• EXERCISE
Transcribe the lines below exactly. No image belongs in the transcription.
· · · · ·
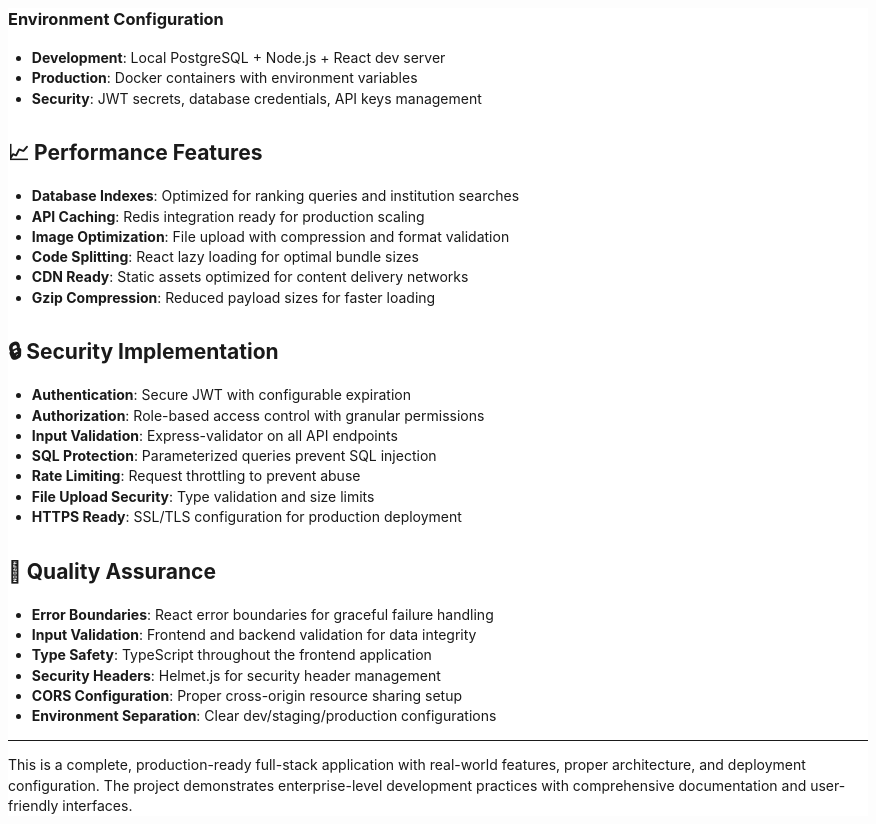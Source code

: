 ### Environment Configuration
- **Development**: Local PostgreSQL + Node.js + React dev server
- **Production**: Docker containers with environment variables
- **Security**: JWT secrets, database credentials, API keys management

## 📈 Performance Features

- **Database Indexes**: Optimized for ranking queries and institution searches
- **API Caching**: Redis integration ready for production scaling
- **Image Optimization**: File upload with compression and format validation  
- **Code Splitting**: React lazy loading for optimal bundle sizes
- **CDN Ready**: Static assets optimized for content delivery networks
- **Gzip Compression**: Reduced payload sizes for faster loading

## 🔒 Security Implementation

- **Authentication**: Secure JWT with configurable expiration
- **Authorization**: Role-based access control with granular permissions
- **Input Validation**: Express-validator on all API endpoints
- **SQL Protection**: Parameterized queries prevent SQL injection
- **Rate Limiting**: Request throttling to prevent abuse
- **File Upload Security**: Type validation and size limits
- **HTTPS Ready**: SSL/TLS configuration for production deployment

## 🧪 Quality Assurance

- **Error Boundaries**: React error boundaries for graceful failure handling
- **Input Validation**: Frontend and backend validation for data integrity  
- **Type Safety**: TypeScript throughout the frontend application
- **Security Headers**: Helmet.js for security header management
- **CORS Configuration**: Proper cross-origin resource sharing setup
- **Environment Separation**: Clear dev/staging/production configurations

---

This is a complete, production-ready full-stack application with real-world features, proper architecture, and deployment configuration. The project demonstrates enterprise-level development practices with comprehensive documentation and user-friendly interfaces.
· · · · ·
• EXERCISE SOLUTION
Source code

: ### Environment Configuration
- **Development**: Local PostgreSQL + Node.js + React dev server
- **Production**: Docker containers with environment variables
- **Security**: JWT secrets, database credentials, API keys management

## 📈 Performance Features

- **Database Indexes**: Optimized for ranking queries and institution searches
- **API Caching**: Redis integration ready for production scaling
- **Image Optimization**: File upload with compression and format validation  
- **Code Splitting**: React lazy loading for optimal bundle sizes
- **CDN Ready**: Static assets optimized for content delivery networks
- **Gzip Compression**: Reduced payload sizes for faster loading

## 🔒 Security Implementation

- **Authentication**: Secure JWT with configurable expiration
- **Authorization**: Role-based access control with granular permissions
- **Input Validation**: Express-validator on all API endpoints
- **SQL Protection**: Parameterized queries prevent SQL injection
- **Rate Limiting**: Request throttling to prevent abuse
- **File Upload Security**: Type validation and size limits
- **HTTPS Ready**: SSL/TLS configuration for production deployment

## 🧪 Quality Assurance

- **Error Boundaries**: React error boundaries for graceful failure handling
- **Input Validation**: Frontend and backend validation for data integrity  
- **Type Safety**: TypeScript throughout the frontend application
- **Security Headers**: Helmet.js for security header management
- **CORS Configuration**: Proper cross-origin resource sharing setup
- **Environment Separation**: Clear dev/staging/production configurations

---

This is a complete, production-ready full-stack application with real-world features, proper architecture, and deployment configuration. The project demonstrates enterprise-level development practices with comprehensive documentation and user-friendly interfaces.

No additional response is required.